# Instructions for the task:
If a line of the entries below includes the word "fille", it counts; state the total and nothing further.

(Source texts of formatted documents)
__________________________________________________

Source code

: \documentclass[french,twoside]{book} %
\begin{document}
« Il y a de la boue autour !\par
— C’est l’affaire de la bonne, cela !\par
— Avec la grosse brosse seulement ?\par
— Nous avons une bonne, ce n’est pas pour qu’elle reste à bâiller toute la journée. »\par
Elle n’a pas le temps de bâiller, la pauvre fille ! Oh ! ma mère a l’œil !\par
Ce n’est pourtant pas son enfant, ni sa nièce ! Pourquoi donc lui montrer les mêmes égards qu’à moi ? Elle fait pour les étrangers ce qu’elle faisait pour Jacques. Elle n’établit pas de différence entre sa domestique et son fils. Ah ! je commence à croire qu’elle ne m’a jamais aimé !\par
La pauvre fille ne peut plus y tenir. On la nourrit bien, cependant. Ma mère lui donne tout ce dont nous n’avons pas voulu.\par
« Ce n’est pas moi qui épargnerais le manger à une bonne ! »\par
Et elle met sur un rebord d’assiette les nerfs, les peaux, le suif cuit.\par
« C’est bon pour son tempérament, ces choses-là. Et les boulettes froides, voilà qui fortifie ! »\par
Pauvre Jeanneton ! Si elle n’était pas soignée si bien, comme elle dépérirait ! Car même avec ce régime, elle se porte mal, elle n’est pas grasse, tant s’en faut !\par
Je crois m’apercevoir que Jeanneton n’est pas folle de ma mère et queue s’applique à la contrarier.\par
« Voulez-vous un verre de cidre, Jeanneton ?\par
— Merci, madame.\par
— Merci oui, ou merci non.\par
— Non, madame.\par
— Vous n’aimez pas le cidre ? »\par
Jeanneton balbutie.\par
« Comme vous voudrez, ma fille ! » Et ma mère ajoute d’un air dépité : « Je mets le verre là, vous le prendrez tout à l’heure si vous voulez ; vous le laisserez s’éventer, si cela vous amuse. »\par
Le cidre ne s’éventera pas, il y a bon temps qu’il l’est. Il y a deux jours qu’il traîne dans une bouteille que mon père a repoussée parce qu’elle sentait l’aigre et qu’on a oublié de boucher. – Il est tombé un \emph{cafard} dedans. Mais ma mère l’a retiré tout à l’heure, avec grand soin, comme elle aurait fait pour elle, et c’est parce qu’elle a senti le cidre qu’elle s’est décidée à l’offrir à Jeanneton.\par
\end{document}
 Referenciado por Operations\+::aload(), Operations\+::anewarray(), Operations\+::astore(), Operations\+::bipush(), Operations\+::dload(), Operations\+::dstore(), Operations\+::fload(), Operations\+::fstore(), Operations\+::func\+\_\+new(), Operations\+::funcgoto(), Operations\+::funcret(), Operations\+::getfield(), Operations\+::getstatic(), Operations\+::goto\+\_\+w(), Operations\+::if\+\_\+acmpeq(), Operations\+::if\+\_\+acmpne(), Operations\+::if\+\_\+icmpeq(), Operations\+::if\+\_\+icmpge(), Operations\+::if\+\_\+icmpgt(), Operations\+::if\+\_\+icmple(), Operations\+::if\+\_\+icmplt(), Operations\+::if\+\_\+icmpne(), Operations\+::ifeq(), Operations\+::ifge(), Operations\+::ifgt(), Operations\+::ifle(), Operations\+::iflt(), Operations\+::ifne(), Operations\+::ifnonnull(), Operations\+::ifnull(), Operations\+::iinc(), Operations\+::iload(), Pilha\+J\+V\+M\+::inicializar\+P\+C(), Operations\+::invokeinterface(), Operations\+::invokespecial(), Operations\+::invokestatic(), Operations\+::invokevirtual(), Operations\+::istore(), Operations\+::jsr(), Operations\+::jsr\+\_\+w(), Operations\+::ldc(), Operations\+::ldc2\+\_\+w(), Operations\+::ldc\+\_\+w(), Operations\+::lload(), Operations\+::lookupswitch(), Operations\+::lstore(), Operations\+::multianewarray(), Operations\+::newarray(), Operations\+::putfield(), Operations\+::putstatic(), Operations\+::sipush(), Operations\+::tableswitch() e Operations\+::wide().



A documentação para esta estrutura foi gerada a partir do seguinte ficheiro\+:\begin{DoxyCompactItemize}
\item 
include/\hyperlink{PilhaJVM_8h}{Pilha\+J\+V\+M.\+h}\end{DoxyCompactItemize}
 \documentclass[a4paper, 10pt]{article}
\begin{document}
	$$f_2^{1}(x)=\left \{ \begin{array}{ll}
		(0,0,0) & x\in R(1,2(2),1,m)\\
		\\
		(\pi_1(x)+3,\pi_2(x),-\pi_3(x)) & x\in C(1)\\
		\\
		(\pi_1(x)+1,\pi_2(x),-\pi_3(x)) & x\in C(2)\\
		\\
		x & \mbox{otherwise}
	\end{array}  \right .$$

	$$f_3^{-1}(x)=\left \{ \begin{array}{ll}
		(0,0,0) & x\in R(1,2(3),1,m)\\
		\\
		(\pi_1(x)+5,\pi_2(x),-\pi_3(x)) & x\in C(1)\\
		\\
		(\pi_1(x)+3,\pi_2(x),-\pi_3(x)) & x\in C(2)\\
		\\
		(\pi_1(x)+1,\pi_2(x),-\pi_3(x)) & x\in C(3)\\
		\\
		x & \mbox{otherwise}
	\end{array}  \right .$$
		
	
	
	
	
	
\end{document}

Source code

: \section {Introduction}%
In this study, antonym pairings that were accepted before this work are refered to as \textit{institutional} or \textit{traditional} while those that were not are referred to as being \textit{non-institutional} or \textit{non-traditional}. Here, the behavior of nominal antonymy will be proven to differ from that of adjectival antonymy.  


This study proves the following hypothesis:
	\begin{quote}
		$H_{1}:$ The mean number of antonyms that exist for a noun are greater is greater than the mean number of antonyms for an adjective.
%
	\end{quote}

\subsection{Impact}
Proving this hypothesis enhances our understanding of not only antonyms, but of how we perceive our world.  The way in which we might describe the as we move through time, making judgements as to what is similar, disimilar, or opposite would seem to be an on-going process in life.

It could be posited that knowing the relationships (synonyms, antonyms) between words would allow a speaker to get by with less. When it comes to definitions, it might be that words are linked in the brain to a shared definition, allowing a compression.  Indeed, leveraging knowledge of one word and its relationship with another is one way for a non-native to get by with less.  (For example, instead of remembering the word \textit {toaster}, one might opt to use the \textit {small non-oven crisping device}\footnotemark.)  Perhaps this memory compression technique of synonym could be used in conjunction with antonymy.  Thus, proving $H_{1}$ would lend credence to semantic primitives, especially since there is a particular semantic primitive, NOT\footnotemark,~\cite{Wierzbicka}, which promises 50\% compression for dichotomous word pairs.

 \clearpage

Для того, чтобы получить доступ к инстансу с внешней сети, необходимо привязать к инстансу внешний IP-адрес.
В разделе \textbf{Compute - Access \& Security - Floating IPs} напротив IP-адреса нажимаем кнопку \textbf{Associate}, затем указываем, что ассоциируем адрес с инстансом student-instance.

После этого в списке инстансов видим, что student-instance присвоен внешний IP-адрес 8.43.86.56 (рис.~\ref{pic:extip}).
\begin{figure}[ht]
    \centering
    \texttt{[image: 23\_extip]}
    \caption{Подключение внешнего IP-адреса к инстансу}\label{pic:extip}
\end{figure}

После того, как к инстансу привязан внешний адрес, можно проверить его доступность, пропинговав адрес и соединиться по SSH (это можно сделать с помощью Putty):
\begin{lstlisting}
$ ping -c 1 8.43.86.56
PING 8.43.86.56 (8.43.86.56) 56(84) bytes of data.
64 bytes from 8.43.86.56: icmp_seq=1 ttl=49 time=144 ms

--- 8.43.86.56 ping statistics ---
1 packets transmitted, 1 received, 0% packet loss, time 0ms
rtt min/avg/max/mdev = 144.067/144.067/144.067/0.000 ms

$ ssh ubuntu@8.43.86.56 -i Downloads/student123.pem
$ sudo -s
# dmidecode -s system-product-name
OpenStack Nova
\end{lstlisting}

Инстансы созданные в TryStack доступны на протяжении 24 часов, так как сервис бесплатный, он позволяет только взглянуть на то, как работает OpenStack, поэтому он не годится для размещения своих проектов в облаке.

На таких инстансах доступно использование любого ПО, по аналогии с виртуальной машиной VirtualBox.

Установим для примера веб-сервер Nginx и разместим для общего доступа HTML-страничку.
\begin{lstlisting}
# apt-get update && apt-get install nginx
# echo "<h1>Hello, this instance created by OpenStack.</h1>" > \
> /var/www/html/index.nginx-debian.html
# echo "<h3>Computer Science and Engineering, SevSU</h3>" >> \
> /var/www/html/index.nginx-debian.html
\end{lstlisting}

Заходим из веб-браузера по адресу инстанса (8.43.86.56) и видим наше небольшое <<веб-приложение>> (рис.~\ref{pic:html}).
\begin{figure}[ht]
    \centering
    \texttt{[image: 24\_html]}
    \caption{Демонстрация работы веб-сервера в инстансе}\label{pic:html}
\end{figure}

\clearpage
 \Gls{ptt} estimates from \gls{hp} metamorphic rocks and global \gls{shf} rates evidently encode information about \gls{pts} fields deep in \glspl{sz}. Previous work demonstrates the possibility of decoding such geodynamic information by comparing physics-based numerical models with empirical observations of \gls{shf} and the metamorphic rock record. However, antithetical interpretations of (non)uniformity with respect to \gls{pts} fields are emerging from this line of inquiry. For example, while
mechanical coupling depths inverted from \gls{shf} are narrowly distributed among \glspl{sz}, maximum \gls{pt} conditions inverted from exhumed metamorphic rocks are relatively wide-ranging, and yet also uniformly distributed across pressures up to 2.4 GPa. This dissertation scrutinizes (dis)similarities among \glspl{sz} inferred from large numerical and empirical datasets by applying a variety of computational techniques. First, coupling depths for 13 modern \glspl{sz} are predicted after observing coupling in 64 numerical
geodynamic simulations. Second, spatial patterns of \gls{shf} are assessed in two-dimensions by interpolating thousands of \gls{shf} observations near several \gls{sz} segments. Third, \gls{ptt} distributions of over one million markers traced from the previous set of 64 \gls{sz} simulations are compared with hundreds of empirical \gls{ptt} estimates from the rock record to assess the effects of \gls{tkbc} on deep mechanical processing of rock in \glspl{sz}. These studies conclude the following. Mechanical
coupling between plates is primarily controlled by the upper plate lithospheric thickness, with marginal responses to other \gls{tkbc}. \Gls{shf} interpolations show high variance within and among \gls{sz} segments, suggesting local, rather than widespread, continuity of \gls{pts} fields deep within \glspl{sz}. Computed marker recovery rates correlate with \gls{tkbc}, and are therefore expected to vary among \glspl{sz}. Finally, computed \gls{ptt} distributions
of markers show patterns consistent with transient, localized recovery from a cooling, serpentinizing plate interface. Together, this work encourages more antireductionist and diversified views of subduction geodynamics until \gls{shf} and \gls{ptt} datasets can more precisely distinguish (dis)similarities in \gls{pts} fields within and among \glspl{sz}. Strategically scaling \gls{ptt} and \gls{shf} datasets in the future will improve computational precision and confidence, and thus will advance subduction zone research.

__________________________________________________

# Finished exercise:
3